Other unintended/multi-modal effects in this domain included respiratory function, thermoregulation and diaphoresis, and cough. Four studies noted improved respiratory function associated with stimulation, including a 25–50% reduction in oxygen cost of transport and reduced respiratory exchange rate (N = 2 participants; thoracolumbar eSCS for voluntary movement) (Ganley et al. 2005), a 15–26% increase in V02 and peak ventilation (N = 1 participant,thoracic eSCS for voluntary movement) (Nightingale et al. 2019), and qualitative reports of an increased ability to breathe (N = 4 participants, lumbar eSCS for cardiovascular function,1 participant, thoracic tSCS for voluntary movement) (Harkema et al. 2018; Gad et al. 2017). One study noted a worsening of respiratory function in people living with SCI, ostensibly not due to the stimulation per se, but rather discomfort associated with the anterior and posterior cervical placement of the tSCS electrode leads (Wu et al. 2020). Five studies reported qualitative improvements in thermoregulation and/or diaphoresis (all in people living with SCI) (Harkema et al. 2011; Murray and Knikou 2017; Inanici et al. 2018, 2021; Sayenko et al. 2019), with only 1 study – thoracic tSCS to prevent or mitigate autonomic dysreflexia in rats with chronic complete SCI (Sachdeva et al. 2021) – reporting an increase in core temperature during stimulation. Improved ability to cough was explicitly noted as an unintended effect in one study, which utilized thoracic eSCS to regulate blood pressure in people living with SCI (Harkema et al. 2018).

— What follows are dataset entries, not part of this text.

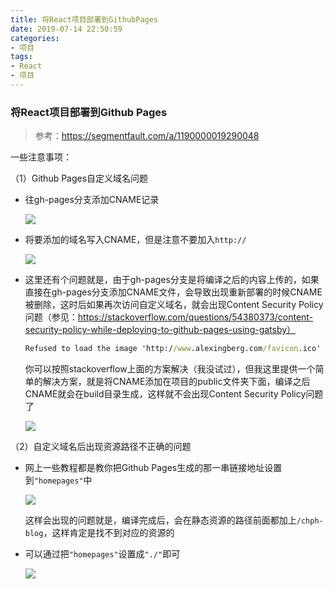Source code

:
 ```yaml
---
title: 将React项目部署到GithubPages
date: 2019-07-14 22:50:59
categories:
- 项目
tags:
- React
- 项目
---
```


### 将React项目部署到Github Pages

> 参考：https://segmentfault.com/a/1190000019290048

一些注意事项：

（1）Github Pages自定义域名问题

- 往gh-pages分支添加CNAME记录

  ![](https://i.loli.net/2019/07/04/5d1e10ad9b6d873438.png)

- 将要添加的域名写入CNAME，但是注意不要加入`http://`

  ![](https://i.loli.net/2019/07/04/5d1e110ab54e333768.png)

- 这里还有个问题就是，由于gh-pages分支是将编译之后的内容上传的，如果直接在gh-pages分支添加CNAME文件，会导致出现重新部署的时候CNAME被删除，这时后如果再次访问自定义域名，就会出现Content Security Policy问题（参见：https://stackoverflow.com/questions/54380373/content-security-policy-while-deploying-to-github-pages-using-gatsby）

  ```cmd
  Refused to load the image 'http://www.alexingberg.com/favicon.ico' because it violates the following Content Security Policy directive: "img-src data:".
  
  ```

  你可以按照stackoverflow上面的方案解决（我没试过），但我这里提供一个简单的解决方案，就是将CNAME添加在项目的public文件夹下面，编译之后CNAME就会在build目录生成，这样就不会出现Content Security Policy问题了

  ![](https://i.loli.net/2019/07/04/5d1e126fab25166732.png)

（2）自定义域名后出现资源路径不正确的问题

- 网上一些教程都是教你把Github Pages生成的那一串链接地址设置到`"homepages"`中

  ![](https://i.loli.net/2019/07/04/5d1e1359bcf0850375.png)

  这样会出现的问题就是，编译完成后，会在静态资源的路径前面都加上`/chph-blog`，这样肯定是找不到对应的资源的

- 可以通过把`"homepages"`设置成`"./"`即可

  ![](https://i.loli.net/2019/07/04/5d1e13f324be160749.png)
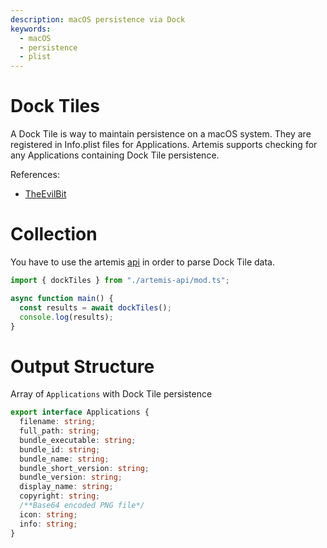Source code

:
 ```yaml
---
description: macOS persistence via Dock
keywords:
  - macOS
  - persistence
  - plist
---
```


# Dock Tiles

A Dock Tile is way to maintain persistence on a macOS system. They are
registered in Info.plist files for Applications. Artemis supports checking for
any Applications containing Dock Tile persistence.

References:

- [TheEvilBit](https://theevilbit.github.io/beyond/beyond_0032/)

# Collection

You have to use the artemis [api](../../API/overview.md) in order to parse Dock
Tile data.

```typescript
import { dockTiles } from "./artemis-api/mod.ts";

async function main() {
  const results = await dockTiles();
  console.log(results);
}
```

# Output Structure

Array of `Applications` with Dock Tile persistence

```typescript
export interface Applications {
  filename: string;
  full_path: string;
  bundle_executable: string;
  bundle_id: string;
  bundle_name: string;
  bundle_short_version: string;
  bundle_version: string;
  display_name: string;
  copyright: string;
  /**Base64 encoded PNG file*/
  icon: string;
  info: string;
}
```
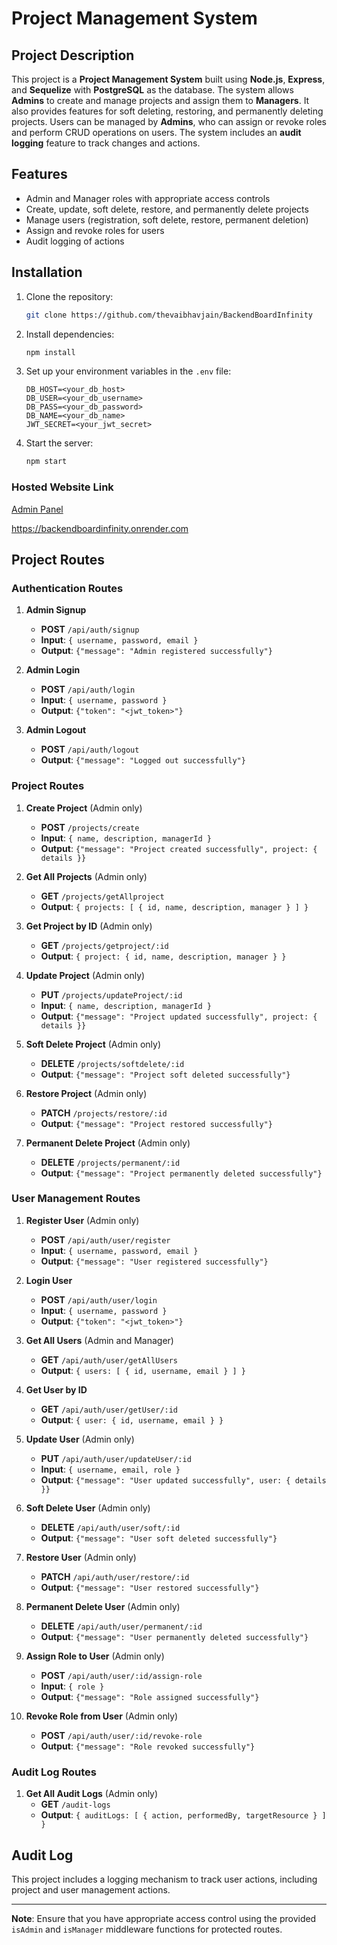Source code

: 
# Project Management System

## Project Description

This project is a **Project Management System** built using **Node.js**, **Express**, and **Sequelize** with **PostgreSQL** as the database. The system allows **Admins** to create and manage projects and assign them to **Managers**. It also provides features for soft deleting, restoring, and permanently deleting projects. Users can be managed by **Admins**, who can assign or revoke roles and perform CRUD operations on users. The system includes an **audit logging** feature to track changes and actions.

## Features
- Admin and Manager roles with appropriate access controls
- Create, update, soft delete, restore, and permanently delete projects
- Manage users (registration, soft delete, restore, permanent deletion)
- Assign and revoke roles for users
- Audit logging of actions

## Installation

1. Clone the repository:
   ```bash
   git clone https://github.com/thevaibhavjain/BackendBoardInfinity
   ```
2. Install dependencies:
   ```bash
   npm install
   ```
3. Set up your environment variables in the `.env` file:
   ```
   DB_HOST=<your_db_host>
   DB_USER=<your_db_username>
   DB_PASS=<your_db_password>
   DB_NAME=<your_db_name>
   JWT_SECRET=<your_jwt_secret>
   ```

4. Start the server:
   ```bash
   npm start
   ```
### Hosted Website Link
[Admin Panel](https://backendboardinfinity.onrender.com)

https://backendboardinfinity.onrender.com




## Project Routes

### Authentication Routes
1. **Admin Signup**
   - **POST** `/api/auth/signup`
   - **Input**: `{ username, password, email }`
   - **Output**: `{"message": "Admin registered successfully"}`
   
2. **Admin Login**
   - **POST** `/api/auth/login`
   - **Input**: `{ username, password }`
   - **Output**: `{"token": "<jwt_token>"}`
   
3. **Admin Logout**
   - **POST** `/api/auth/logout`
   - **Output**: `{"message": "Logged out successfully"}`

### Project Routes
1. **Create Project** (Admin only)
   - **POST** `/projects/create`
   - **Input**: `{ name, description, managerId }`
   - **Output**: `{"message": "Project created successfully", project: { details }}`

2. **Get All Projects** (Admin only)
   - **GET** `/projects/getAllproject`
   - **Output**: `{ projects: [ { id, name, description, manager } ] }`
   
3. **Get Project by ID** (Admin only)
   - **GET** `/projects/getproject/:id`
   - **Output**: `{ project: { id, name, description, manager } }`
   
4. **Update Project** (Admin only)
   - **PUT** `/projects/updateProject/:id`
   - **Input**: `{ name, description, managerId }`
   - **Output**: `{"message": "Project updated successfully", project: { details }}`

5. **Soft Delete Project** (Admin only)
   - **DELETE** `/projects/softdelete/:id`
   - **Output**: `{"message": "Project soft deleted successfully"}`

6. **Restore Project** (Admin only)
   - **PATCH** `/projects/restore/:id`
   - **Output**: `{"message": "Project restored successfully"}`

7. **Permanent Delete Project** (Admin only)
   - **DELETE** `/projects/permanent/:id`
   - **Output**: `{"message": "Project permanently deleted successfully"}`

### User Management Routes
1. **Register User** (Admin only)
   - **POST** `/api/auth/user/register`
   - **Input**: `{ username, password, email }`
   - **Output**: `{"message": "User registered successfully"}`

2. **Login User**
   - **POST** `/api/auth/user/login`
   - **Input**: `{ username, password }`
   - **Output**: `{"token": "<jwt_token>"}`
   
3. **Get All Users** (Admin and Manager)
   - **GET** `/api/auth/user/getAllUsers`
   - **Output**: `{ users: [ { id, username, email } ] }`

4. **Get User by ID** 
   - **GET** `/api/auth/user/getUser/:id`
   - **Output**: `{ user: { id, username, email } }`

5. **Update User** (Admin only)
   - **PUT** `/api/auth/user/updateUser/:id`
   - **Input**: `{ username, email, role }`
   - **Output**: `{"message": "User updated successfully", user: { details }}`

6. **Soft Delete User** (Admin only)
   - **DELETE** `/api/auth/user/soft/:id`
   - **Output**: `{"message": "User soft deleted successfully"}`

7. **Restore User** (Admin only)
   - **PATCH** `/api/auth/user/restore/:id`
   - **Output**: `{"message": "User restored successfully"}`

8. **Permanent Delete User** (Admin only)
   - **DELETE** `/api/auth/user/permanent/:id`
   - **Output**: `{"message": "User permanently deleted successfully"}`

9. **Assign Role to User** (Admin only)
   - **POST** `/api/auth/user/:id/assign-role`
   - **Input**: `{ role }`
   - **Output**: `{"message": "Role assigned successfully"}`

10. **Revoke Role from User** (Admin only)
    - **POST** `/api/auth/user/:id/revoke-role`
    - **Output**: `{"message": "Role revoked successfully"}`

### Audit Log Routes
1. **Get All Audit Logs** (Admin only)
   - **GET** `/audit-logs`
   - **Output**: `{ auditLogs: [ { action, performedBy, targetResource } ] }`

## Audit Log
This project includes a logging mechanism to track user actions, including project and user management actions.

---

**Note**: Ensure that you have appropriate access control using the provided `isAdmin` and `isManager` middleware functions for protected routes.



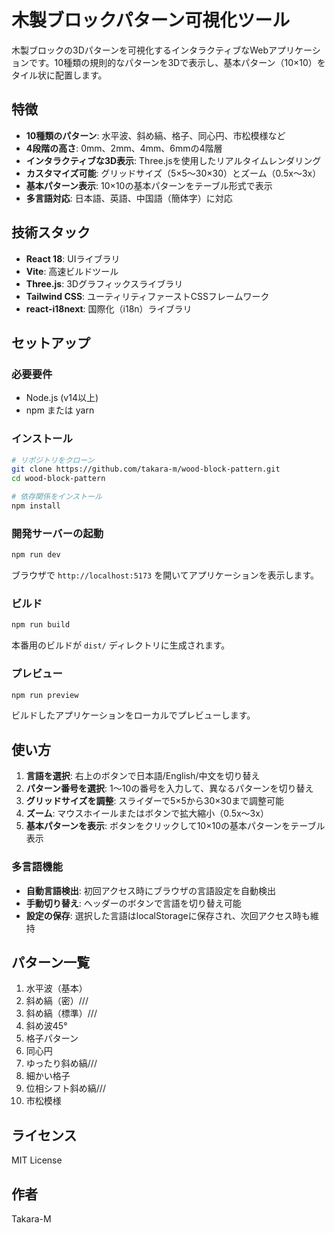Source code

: # 木製ブロックパターン可視化ツール

木製ブロックの3Dパターンを可視化するインタラクティブなWebアプリケーションです。10種類の規則的なパターンを3Dで表示し、基本パターン（10×10）をタイル状に配置します。

## 特徴

- **10種類のパターン**: 水平波、斜め縞、格子、同心円、市松模様など
- **4段階の高さ**: 0mm、2mm、4mm、6mmの4階層
- **インタラクティブな3D表示**: Three.jsを使用したリアルタイムレンダリング
- **カスタマイズ可能**: グリッドサイズ（5×5〜30×30）とズーム（0.5x〜3x）
- **基本パターン表示**: 10×10の基本パターンをテーブル形式で表示
- **多言語対応**: 日本語、英語、中国語（簡体字）に対応

## 技術スタック

- **React 18**: UIライブラリ
- **Vite**: 高速ビルドツール
- **Three.js**: 3Dグラフィックスライブラリ
- **Tailwind CSS**: ユーティリティファーストCSSフレームワーク
- **react-i18next**: 国際化（i18n）ライブラリ

## セットアップ

### 必要要件

- Node.js (v14以上)
- npm または yarn

### インストール

```bash
# リポジトリをクローン
git clone https://github.com/takara-m/wood-block-pattern.git
cd wood-block-pattern

# 依存関係をインストール
npm install
```

### 開発サーバーの起動

```bash
npm run dev
```

ブラウザで `http://localhost:5173` を開いてアプリケーションを表示します。

### ビルド

```bash
npm run build
```

本番用のビルドが `dist/` ディレクトリに生成されます。

### プレビュー

```bash
npm run preview
```

ビルドしたアプリケーションをローカルでプレビューします。

## 使い方

1. **言語を選択**: 右上のボタンで日本語/English/中文を切り替え
2. **パターン番号を選択**: 1〜10の番号を入力して、異なるパターンを切り替え
3. **グリッドサイズを調整**: スライダーで5×5から30×30まで調整可能
4. **ズーム**: マウスホイールまたはボタンで拡大縮小（0.5x〜3x）
5. **基本パターンを表示**: ボタンをクリックして10×10の基本パターンをテーブル表示

### 多言語機能

- **自動言語検出**: 初回アクセス時にブラウザの言語設定を自動検出
- **手動切り替え**: ヘッダーのボタンで言語を切り替え可能
- **設定の保存**: 選択した言語はlocalStorageに保存され、次回アクセス時も維持

## パターン一覧

1. 水平波（基本）
2. 斜め縞（密）///
3. 斜め縞（標準）///
4. 斜め波45°
5. 格子パターン
6. 同心円
7. ゆったり斜め縞///
8. 細かい格子
9. 位相シフト斜め縞///
10. 市松模様

## ライセンス

MIT License

## 作者

Takara-M
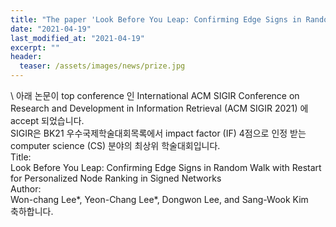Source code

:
```yaml
---
title: "The paper 'Look Before You Leap: Confirming Edge Signs in Random Walk with Restart for Personalized Node Ranking in Signed Networks' has been accepted in SIGIR 2021"
date: "2021-04-19"
last_modified_at: "2021-04-19"
excerpt: ""
header:
  teaser: /assets/images/news/prize.jpg
---
```

\\
아래 논문이 top conference 인 International ACM SIGIR Conference on Research and Development in Information Retrieval (ACM SIGIR 2021) 에 accept 되었습니다.<br>SIGIR은 BK21 우수국제학술대회목록에서 impact factor (IF) 4점으로 인정 받는 computer science (CS) 분야의 최상위 학술대회입니다.<br>Title:<br>Look Before You Leap: Confirming Edge Signs in Random Walk with Restart for Personalized Node Ranking in Signed Networks<br>Author:<br>Won-chang Lee*, Yeon-Chang Lee*, Dongwon Lee, and Sang-Wook Kim<br>축하합니다.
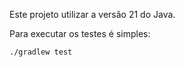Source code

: Este projeto utilizar a versão 21 do Java.

Para executar os testes é simples:

```
./gradlew test
```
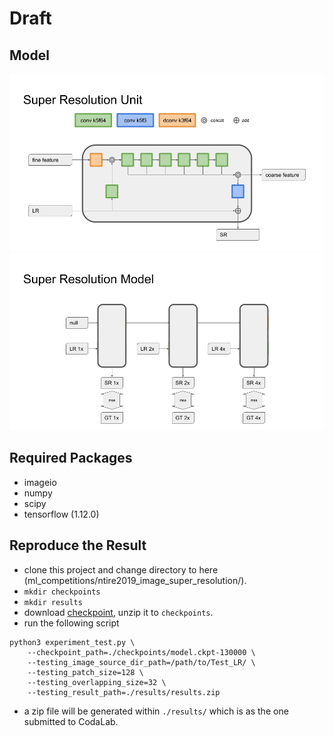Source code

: # Draft

## Model

![unit](./assets/ntire2019_sisr_model_unit.png)
![model](./assets/ntire2019_sisr_model.png)

## Required Packages

- imageio
- numpy
- scipy
- tensorflow (1.12.0)

## Reproduce the Result

- clone this project and change directory to here (ml_competitions/ntire2019_image_super_resolution/).
- `mkdir checkpoints`
- `mkdir results`
- download [checkpoint](https://drive.google.com/file/d/1XQw2fGY8R8gqcgqOn9lkrjZdGJlWbaHH/view?usp=sharing), unzip it to `checkpoints`.
- run the following script

```
python3 experiment_test.py \
    --checkpoint_path=./checkpoints/model.ckpt-130000 \
    --testing_image_source_dir_path=/path/to/Test_LR/ \
    --testing_patch_size=128 \
    --testing_overlapping_size=32 \
    --testing_result_path=./results/results.zip
 ```

 - a zip file will be generated within `./results/` which is as the one submitted to CodaLab.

Additionally, 1 study noted that lumbar eSCS did not impact autonomic or cardiac function (N = 1) (Walter et al. 2018) and 2 studies noted general participant-reported benefits in this domain (Harkema et al. 2018; Boakye et al. 2023). Additional effects of spinal stimulation on autonomic functions (including but not limited to unintended/multi-modal effects) can be found in a comprehensive recent review by Flett, Garcia, and Cowley (Flett et al. 2022).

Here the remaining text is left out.